Shifting goalposts on environmental issues
As a freshwater ecologist and passionate environmentalist you would think I’d have a natural affinity for a government department named the Ministry for the Environment and that I would work with them for the environment. While I have worked with and for them, now much of what they do just makes me angry.
Over the last few decades this ministry has been captured by politics, concentrating on making the policies of the government of the day look good. This phenomenon is happening at central and local government and is known as ‘agency capture’.
Exemplifying how it manifests in the environmental arena, there is now a standard formulation initiated by Ministry for the Environment and used by most regional councils for making freshwater states and trends look better than what they really are. Below is an abbreviated example of how it works:
Usually, the first trick is to make it look like there is considerably more water available than anyone could ever need or possibly pollute. This is done by presenting the total annual rainfall and then revealing the comparatively small amount of that taken for irrigation and industry. The implication being that all the water not used is ‘wasted’.

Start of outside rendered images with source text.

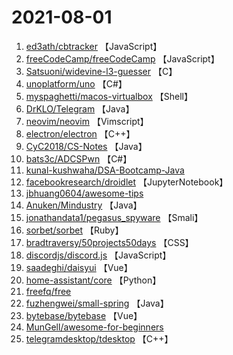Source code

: # 2021-08-01

1. [ed3ath/cbtracker](https://github.com/ed3ath/cbtracker) 【JavaScript】
2. [freeCodeCamp/freeCodeCamp](https://github.com/freeCodeCamp/freeCodeCamp) 【JavaScript】
3. [Satsuoni/widevine-l3-guesser](https://github.com/Satsuoni/widevine-l3-guesser) 【C】
4. [unoplatform/uno](https://github.com/unoplatform/uno) 【C#】
5. [myspaghetti/macos-virtualbox](https://github.com/myspaghetti/macos-virtualbox) 【Shell】
6. [DrKLO/Telegram](https://github.com/DrKLO/Telegram) 【Java】
7. [neovim/neovim](https://github.com/neovim/neovim) 【Vimscript】
8. [electron/electron](https://github.com/electron/electron) 【C++】
9. [CyC2018/CS-Notes](https://github.com/CyC2018/CS-Notes) 【Java】
10. [bats3c/ADCSPwn](https://github.com/bats3c/ADCSPwn) 【C#】
11. [kunal-kushwaha/DSA-Bootcamp-Java](https://github.com/kunal-kushwaha/DSA-Bootcamp-Java) 
12. [facebookresearch/droidlet](https://github.com/facebookresearch/droidlet) 【JupyterNotebook】
13. [jbhuang0604/awesome-tips](https://github.com/jbhuang0604/awesome-tips) 
14. [Anuken/Mindustry](https://github.com/Anuken/Mindustry) 【Java】
15. [jonathandata1/pegasus_spyware](https://github.com/jonathandata1/pegasus_spyware) 【Smali】
16. [sorbet/sorbet](https://github.com/sorbet/sorbet) 【Ruby】
17. [bradtraversy/50projects50days](https://github.com/bradtraversy/50projects50days) 【CSS】
18. [discordjs/discord.js](https://github.com/discordjs/discord.js) 【JavaScript】
19. [saadeghi/daisyui](https://github.com/saadeghi/daisyui) 【Vue】
20. [home-assistant/core](https://github.com/home-assistant/core) 【Python】
21. [freefq/free](https://github.com/freefq/free) 
22. [fuzhengwei/small-spring](https://github.com/fuzhengwei/small-spring) 【Java】
23. [bytebase/bytebase](https://github.com/bytebase/bytebase) 【Vue】
24. [MunGell/awesome-for-beginners](https://github.com/MunGell/awesome-for-beginners) 
25. [telegramdesktop/tdesktop](https://github.com/telegramdesktop/tdesktop) 【C++】
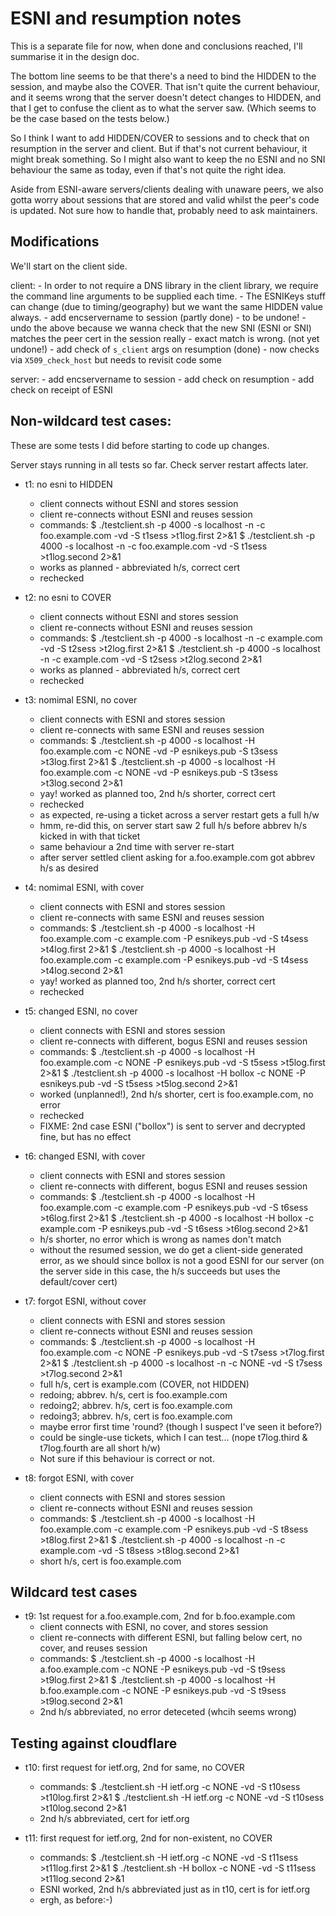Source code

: # ESNI and resumption notes

This is a separate file for now, when done and conclusions reached, I'll
summarise it in the design doc.

The bottom line seems to be that there's a need to bind the HIDDEN to the
session, and maybe also the COVER. That isn't quite the current behaviour,
and it seems wrong that the server doesn't detect changes to HIDDEN, and 
that I get to confuse the client as to what the server saw. (Which seems
to be the case based on the tests below.)

So I think I want to add HIDDEN/COVER to sessions and to check that on
resumption in the server and client.
But if that's not current behaviour, it might break something.
So I might also want to keep the no ESNI and no SNI behaviour the same
as today, even if that's not quite the right idea.

Aside from ESNI-aware servers/clients dealing with unaware peers, we
also gotta worry about sessions that are stored and valid whilst the
peer's code is updated. Not sure how to handle that, probably need to
ask maintainers.

## Modifications 

We'll start on the client side.

client:
	- In order to not require a DNS library in the client library, we
	  require the command line arguments to be supplied each time.
	- The ESNIKeys stuff can change (due to timing/geography) but 
	  we want the same HIDDEN value always.
	- add encservername to session (partly done)
		- to be undone!
	- undo the above because we wanna check that the new SNI (ESNI or SNI)
	  matches the peer cert in the session really - exact match is
	  wrong. (not yet undone!)
	- add check of ``s_client`` args on resumption (done)
		- now checks via ``X509_check_host`` but needs to revisit code some

server:
	- add encservername to session
	- add check on resumption
	- add check on receipt of ESNI


## Non-wildcard test cases:

These are some tests I did before starting to code up changes.

Server stays running in all tests so far. Check server restart affects later. 

- t1: no esni to HIDDEN
	- client connects without ESNI and stores session 
	- client re-connects without ESNI and reuses session 
	- commands:
			$ ./testclient.sh -p 4000 -s localhost -n -c foo.example.com -vd -S t1sess >t1log.first 2>&1
			$ ./testclient.sh -p 4000 -s localhost -n -c foo.example.com -vd -S t1sess >t1log.second 2>&1
	- works as planned - abbreviated h/s, correct cert
	- rechecked

- t2: no esni to COVER
	- client connects without ESNI and stores session 
	- client re-connects without ESNI and reuses session 
	- commands:
			$ ./testclient.sh -p 4000 -s localhost -n -c example.com -vd -S t2sess >t2log.first 2>&1
			$ ./testclient.sh -p 4000 -s localhost -n -c example.com -vd -S t2sess >t2log.second 2>&1
	- works as planned - abbreviated h/s, correct cert
	- rechecked

- t3: nomimal ESNI, no cover
	- client connects with ESNI and stores session 
	- client re-connects with same ESNI and reuses session 
	- commands:
			$ ./testclient.sh -p 4000 -s localhost -H foo.example.com -c NONE -vd -P esnikeys.pub -S t3sess >t3log.first 2>&1
			$ ./testclient.sh -p 4000 -s localhost -H foo.example.com -c NONE -vd -P esnikeys.pub -S t3sess >t3log.second 2>&1
	- yay! worked as planned too, 2nd h/s shorter, correct cert
	- rechecked
	- as expected, re-using a ticket across a server restart gets a full h/w
	- hmm, re-did this, on server start saw 2 full h/s before abbrev h/s kicked in with that ticket
	- same behaviour a 2nd time with server re-start
	- after server settled client asking for a.foo.example.com got abbrev h/s as desired

- t4: nomimal ESNI, with cover
	- client connects with ESNI and stores session 
	- client re-connects with same ESNI and reuses session 
	- commands:
			$ ./testclient.sh -p 4000 -s localhost -H foo.example.com -c example.com -P esnikeys.pub -vd -S t4sess >t4log.first 2>&1
			$ ./testclient.sh -p 4000 -s localhost -H foo.example.com -c example.com -P esnikeys.pub -vd -S t4sess >t4log.second 2>&1
	- yay! worked as planned too, 2nd h/s shorter, correct cert
	- rechecked

- t5: changed ESNI, no cover
	- client connects with ESNI and stores session 
	- client re-connects with different, bogus ESNI and reuses session 
	- commands:
			$ ./testclient.sh -p 4000 -s localhost -H foo.example.com -c NONE -P esnikeys.pub -vd -S t5sess >t5log.first 2>&1
			$ ./testclient.sh -p 4000 -s localhost -H bollox -c NONE -P esnikeys.pub -vd -S t5sess >t5log.second 2>&1
	- worked (unplanned!), 2nd h/s shorter, cert is foo.example.com, no error
	- rechecked
	- FIXME: 2nd case ESNI ("bollox") is sent to server and decrypted fine, but has no effect

- t6: changed ESNI, with cover
	- client connects with ESNI and stores session 
	- client re-connects with different, bogus ESNI and reuses session 
	- commands:
			$ ./testclient.sh -p 4000 -s localhost -H foo.example.com -c example.com -P esnikeys.pub -vd -S t6sess >t6log.first 2>&1
			$ ./testclient.sh -p 4000 -s localhost -H bollox -c example.com -P esnikeys.pub -vd -S t6sess >t6log.second 2>&1
	- h/s shorter, no error which is wrong as names don't match
	- without the resumed session, we do get a client-side generated error, as we should since bollox is not a good ESNI for our server
	  (on the server side in this case, the h/s succeeds but uses the default/cover cert)

- t7: forgot ESNI, without cover
	- client connects with ESNI and stores session 
	- client re-connects without ESNI and reuses session 
	- commands:
			$ ./testclient.sh -p 4000 -s localhost -H foo.example.com -c NONE -P esnikeys.pub -vd -S t7sess >t7log.first 2>&1
			$ ./testclient.sh -p 4000 -s localhost -n -c NONE -vd -S t7sess >t7log.second 2>&1
	- full h/s, cert is example.com (COVER, not HIDDEN)
	- redoing; abbrev. h/s, cert is foo.example.com
	- redoing2; abbrev. h/s, cert is foo.example.com
	- redoing3; abbrev. h/s, cert is foo.example.com
	- maybe error first time 'round? (though I suspect I've seen it before?)
	- could be single-use tickets, which I can test... (nope t7log.third & t7log.fourth are all short h/w)
	- Not sure if this behaviour is correct or not.

- t8: forgot ESNI, with cover
	- client connects with ESNI and stores session 
	- client re-connects without ESNI and reuses session 
	- commands:
			$ ./testclient.sh -p 4000 -s localhost -H foo.example.com -c example.com -P esnikeys.pub -vd -S t8sess >t8log.first 2>&1
			$ ./testclient.sh -p 4000 -s localhost -n -c example.com -vd -S t8sess >t8log.second 2>&1
	- short h/s, cert is foo.example.com

## Wildcard test cases

- t9: 1st request for a.foo.example.com, 2nd for b.foo.example.com
	- client connects with ESNI, no cover, and stores session 
	- client re-connects with different ESNI, but falling below cert, no cover, and reuses session 
	- commands:
			$ ./testclient.sh -p 4000 -s localhost -H a.foo.example.com -c NONE -P esnikeys.pub -vd -S t9sess >t9log.first 2>&1
			$ ./testclient.sh -p 4000 -s localhost -H b.foo.example.com -c NONE -P esnikeys.pub -vd -S t9sess >t9log.second 2>&1
	- 2nd h/s abbreviated, no error deteceted (whcih seems wrong) 

## Testing against cloudflare

- t10: first request for ietf.org, 2nd for same, no COVER
	- commands:
			$ ./testclient.sh -H ietf.org -c NONE -vd -S t10sess >t10log.first 2>&1
			$ ./testclient.sh -H ietf.org -c NONE -vd -S t10sess >t10log.second 2>&1
	- 2nd h/s abbreviated, cert for ietf.org

- t11: first request for ietf.org, 2nd for non-existent, no COVER
	- commands:
			$ ./testclient.sh -H ietf.org -c NONE -vd -S t11sess >t11log.first 2>&1
			$ ./testclient.sh -H bollox  -c NONE -vd -S t11sess >t11log.second 2>&1
	- ESNI worked, 2nd h/s abbreviated just as in t10, cert is for ietf.org
	- ergh, as before:-)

In reality there is no such thing as ‘wasted water’. The natural full flows are what shaped the river valleys, the morphology of the rivers and streams, and everything about them, including the life in them. The rivers and lakes evolved together with their biology over millenniums with full natural flows. Every drop taken has an effect and the other unmentioned impact is that the water that is taken makes its way back into waterways in a much poorer state.
The next trick involves shifting the goalposts and claiming after applying less strict limits that there is no problem. You simply set the limits for pollutants to match the most degraded waterways, and then you can write state-of-the-environment reports showing how most of the sites have acceptable levels of pollution.
A great example of this goalpost shifting, ironically under the banner ‘a fresh start for freshwater, is the ministry’s radical weakening of the limits for nitrogen in water (which in many parts of New Zealand is the most significant freshwater pollutant).
The long-accepted and scientifically robust Australasian (Anzecc, 2000) standard to protect freshwater ecosystems from algal blooms is less than half a milligram – 0.44 mg/l – of nitratenitrogen per litre of water.
Under the new ministry regime, the allowable level has been set at 6.9 mg/l (15 times Anzecc guidelines). The associated ‘water quality bands’ for nitrate are farcical; sites with nitrate levels more than double the previous (Anzecc) limit score an ‘A’, while sites with more than four times the old limit score a ‘B’ and those with up to 15 times the limit score a ‘C’.
A very similar process to this nitrogen example occurred with human health protection in freshwaters.
The data show that more than half of all monitored sites fail Health Ministry guideline levels. To get rid of this embarrassing statistic the Environment Ministry shifted the minimum standard from ‘contact recreation’ to ‘wadeable’. This sleight of hand combined with the nitrogen trick meant it could then write in its ‘Environment Aotearoa 2015’ report that most sites meet the standards for human health and nitrogen levels.
The third trick in the formula is to fiddle with trend statistics to make it appear that there is no change in water quality, implying that things are not getting worse. To do this you select a short time period from a long data set, thereby reducing the number of data points analysed so the possibility of any change being picked up is drastically reduced. For example, the Environment Ministry use only the last 10 years of records from a 25-year data set sampled annually. By doing this it make it virtually statistically impossible to get a statistically significant change.
This misrepresentation of reality has a name: agnotology. This term was coined by Stanford University’s Robert Proctor, who studied the antics of the tobacco industry. The definition of agnotology is: culturally induced ignorance or doubt, particularly the publication of inaccurate or misleading scientific data to spread confusion and deceit, usually to sell a product or win favour.
It’s not just our environment ministry indulging in agnotology; the Ministry for Primary Industries (MPI) is up to the same tricks when it comes to fisheries. To see the contradictions for yourself compare both Forest & Bird’s ‘best fish guide’ and the recent fish dumping reports from independent Auckland University researchers, with the MPI reports and webpages.
Recently a team of young New Zealanders (Choose Clean Water) presented to the Local Government and Environment Select Committee their 14,000-strong petition to have swimmability as the bottom line for rivers, rather than wadeability. Instead of being supported by the Environment Ministry, the agnotological formula of spin and denial described above was trotted out by ministry staff to the committee.
I have come to expect agnotology from industry but it makes me angry when it comes from ‘public servants’. I’m especially angry when a dedicated group of young people are undermined by the ministry tasked to support them. It is especially galling when you consider that the toxic legacy of freshwater pollution spun and denied by the ministry will most impact these young people.
Covering up and spinning the reality of environmental degradation fails us all. AmI asking too much to expect honesty from government departments?